WHAT YOU SHOULD DO -> Reproduce only the lines of the material below that start at the line containing "10 Download Guide</u></a></li>" and stop at the line containing "Este cambio hace". Keep both end lines.

MATERIAL FOR THIS TASK ->
>>>

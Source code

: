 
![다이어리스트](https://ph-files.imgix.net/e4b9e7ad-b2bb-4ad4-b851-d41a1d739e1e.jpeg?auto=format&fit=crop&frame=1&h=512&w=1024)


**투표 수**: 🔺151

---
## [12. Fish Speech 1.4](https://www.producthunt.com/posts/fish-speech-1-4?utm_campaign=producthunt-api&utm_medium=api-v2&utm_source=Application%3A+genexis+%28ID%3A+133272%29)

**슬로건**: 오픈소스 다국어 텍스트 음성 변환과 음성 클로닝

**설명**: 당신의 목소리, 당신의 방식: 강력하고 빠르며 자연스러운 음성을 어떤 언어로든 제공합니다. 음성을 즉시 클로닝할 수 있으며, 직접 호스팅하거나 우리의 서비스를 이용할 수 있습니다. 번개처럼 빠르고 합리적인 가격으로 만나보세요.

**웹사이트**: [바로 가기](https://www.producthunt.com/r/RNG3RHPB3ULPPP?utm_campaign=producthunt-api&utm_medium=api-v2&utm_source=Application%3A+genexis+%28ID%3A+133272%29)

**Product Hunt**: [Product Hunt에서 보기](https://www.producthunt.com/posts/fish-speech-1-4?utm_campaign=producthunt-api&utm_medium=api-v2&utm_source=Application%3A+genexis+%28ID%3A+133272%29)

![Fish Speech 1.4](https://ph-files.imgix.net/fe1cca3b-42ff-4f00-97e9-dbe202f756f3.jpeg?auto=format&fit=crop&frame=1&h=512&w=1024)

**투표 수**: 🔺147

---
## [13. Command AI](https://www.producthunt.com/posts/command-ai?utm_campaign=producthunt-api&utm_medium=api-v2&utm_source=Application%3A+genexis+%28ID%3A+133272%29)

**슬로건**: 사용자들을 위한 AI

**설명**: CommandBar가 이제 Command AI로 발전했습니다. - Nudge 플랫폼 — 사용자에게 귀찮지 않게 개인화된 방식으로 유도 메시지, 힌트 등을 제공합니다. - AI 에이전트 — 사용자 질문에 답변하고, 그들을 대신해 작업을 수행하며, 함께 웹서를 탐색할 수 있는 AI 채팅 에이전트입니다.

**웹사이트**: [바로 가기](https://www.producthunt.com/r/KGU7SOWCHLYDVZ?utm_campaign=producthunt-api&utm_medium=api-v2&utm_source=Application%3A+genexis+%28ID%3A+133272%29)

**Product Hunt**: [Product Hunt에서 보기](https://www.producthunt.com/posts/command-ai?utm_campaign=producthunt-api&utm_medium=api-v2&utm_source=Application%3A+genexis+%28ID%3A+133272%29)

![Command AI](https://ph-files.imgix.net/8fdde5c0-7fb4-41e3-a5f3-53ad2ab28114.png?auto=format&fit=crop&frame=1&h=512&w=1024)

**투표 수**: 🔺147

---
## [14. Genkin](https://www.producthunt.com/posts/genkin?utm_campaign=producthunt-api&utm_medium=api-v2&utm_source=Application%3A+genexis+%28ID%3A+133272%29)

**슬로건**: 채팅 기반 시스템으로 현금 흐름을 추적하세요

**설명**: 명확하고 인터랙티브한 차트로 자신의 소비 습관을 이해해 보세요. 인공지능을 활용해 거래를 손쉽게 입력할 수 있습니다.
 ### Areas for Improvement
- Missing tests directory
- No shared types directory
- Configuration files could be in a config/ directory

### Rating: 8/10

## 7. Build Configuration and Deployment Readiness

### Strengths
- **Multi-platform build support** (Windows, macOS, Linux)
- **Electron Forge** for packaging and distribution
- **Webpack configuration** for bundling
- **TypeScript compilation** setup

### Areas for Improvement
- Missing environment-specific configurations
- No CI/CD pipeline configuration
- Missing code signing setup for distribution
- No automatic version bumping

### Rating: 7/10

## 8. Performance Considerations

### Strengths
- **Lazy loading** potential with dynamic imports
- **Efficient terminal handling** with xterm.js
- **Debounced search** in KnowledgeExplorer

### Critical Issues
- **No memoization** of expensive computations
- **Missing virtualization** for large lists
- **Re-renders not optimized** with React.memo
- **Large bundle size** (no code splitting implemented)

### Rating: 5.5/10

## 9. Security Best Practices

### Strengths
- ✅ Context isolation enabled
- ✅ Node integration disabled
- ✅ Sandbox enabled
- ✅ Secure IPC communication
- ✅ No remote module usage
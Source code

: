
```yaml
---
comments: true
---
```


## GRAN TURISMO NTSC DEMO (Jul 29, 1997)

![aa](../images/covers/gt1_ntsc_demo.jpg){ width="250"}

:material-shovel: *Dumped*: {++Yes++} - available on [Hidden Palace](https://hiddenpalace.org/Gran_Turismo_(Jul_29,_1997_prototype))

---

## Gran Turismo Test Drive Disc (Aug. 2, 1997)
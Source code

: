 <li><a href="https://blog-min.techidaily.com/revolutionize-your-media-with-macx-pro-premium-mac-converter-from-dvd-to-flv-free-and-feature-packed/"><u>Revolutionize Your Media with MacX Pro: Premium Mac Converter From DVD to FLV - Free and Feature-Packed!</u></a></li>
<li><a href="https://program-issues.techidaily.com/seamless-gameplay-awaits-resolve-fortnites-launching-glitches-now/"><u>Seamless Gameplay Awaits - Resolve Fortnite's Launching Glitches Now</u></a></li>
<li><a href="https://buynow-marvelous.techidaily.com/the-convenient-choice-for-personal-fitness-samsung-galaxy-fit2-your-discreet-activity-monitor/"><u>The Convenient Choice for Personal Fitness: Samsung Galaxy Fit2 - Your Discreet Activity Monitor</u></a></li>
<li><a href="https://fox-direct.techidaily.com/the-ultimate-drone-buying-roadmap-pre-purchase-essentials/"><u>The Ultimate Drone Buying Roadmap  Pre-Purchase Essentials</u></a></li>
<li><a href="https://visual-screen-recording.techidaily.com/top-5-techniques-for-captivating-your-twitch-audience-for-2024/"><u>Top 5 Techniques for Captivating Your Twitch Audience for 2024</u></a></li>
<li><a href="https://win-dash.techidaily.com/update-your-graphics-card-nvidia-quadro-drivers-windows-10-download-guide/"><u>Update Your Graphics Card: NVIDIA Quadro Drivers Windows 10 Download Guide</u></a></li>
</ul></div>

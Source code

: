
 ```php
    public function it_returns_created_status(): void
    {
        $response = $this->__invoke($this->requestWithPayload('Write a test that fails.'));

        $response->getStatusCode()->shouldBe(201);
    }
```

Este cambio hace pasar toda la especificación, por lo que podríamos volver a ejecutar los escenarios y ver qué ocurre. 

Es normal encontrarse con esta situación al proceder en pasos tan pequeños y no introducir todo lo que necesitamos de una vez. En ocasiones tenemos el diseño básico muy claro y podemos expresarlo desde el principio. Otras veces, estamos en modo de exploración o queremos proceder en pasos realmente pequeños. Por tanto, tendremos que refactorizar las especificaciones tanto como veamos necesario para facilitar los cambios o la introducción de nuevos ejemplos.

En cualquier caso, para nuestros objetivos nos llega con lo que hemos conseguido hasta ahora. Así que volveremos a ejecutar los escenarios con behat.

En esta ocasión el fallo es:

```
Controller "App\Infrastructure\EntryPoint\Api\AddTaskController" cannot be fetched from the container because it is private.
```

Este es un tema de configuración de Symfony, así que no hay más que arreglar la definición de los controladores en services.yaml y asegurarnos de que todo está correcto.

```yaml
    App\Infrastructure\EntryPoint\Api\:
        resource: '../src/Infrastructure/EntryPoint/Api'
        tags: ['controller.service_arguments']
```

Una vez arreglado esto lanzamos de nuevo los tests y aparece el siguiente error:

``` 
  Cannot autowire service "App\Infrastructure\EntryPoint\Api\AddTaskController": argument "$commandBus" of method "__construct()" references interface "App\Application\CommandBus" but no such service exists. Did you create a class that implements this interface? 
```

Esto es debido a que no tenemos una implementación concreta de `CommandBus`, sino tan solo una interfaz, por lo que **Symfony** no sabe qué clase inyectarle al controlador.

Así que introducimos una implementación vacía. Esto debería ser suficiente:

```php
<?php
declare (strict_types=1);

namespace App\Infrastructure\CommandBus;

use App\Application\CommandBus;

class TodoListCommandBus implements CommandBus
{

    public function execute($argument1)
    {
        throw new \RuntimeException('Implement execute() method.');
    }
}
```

<<<

REPLY TO THE EXERCISE ->
<li><a href="https://win-dash.techidaily.com/update-your-graphics-card-nvidia-quadro-drivers-windows-10-download-guide/"><u>Update Your Graphics Card: NVIDIA Quadro Drivers Windows 10 Download Guide</u></a></li>
</ul></div>

Source code

:
 ```php
    public function it_returns_created_status(): void
    {
        $response = $this->__invoke($this->requestWithPayload('Write a test that fails.'));

        $response->getStatusCode()->shouldBe(201);
    }
```

Este cambio hace pasar toda la especificación, por lo que podríamos volver a ejecutar los escenarios y ver qué ocurre. 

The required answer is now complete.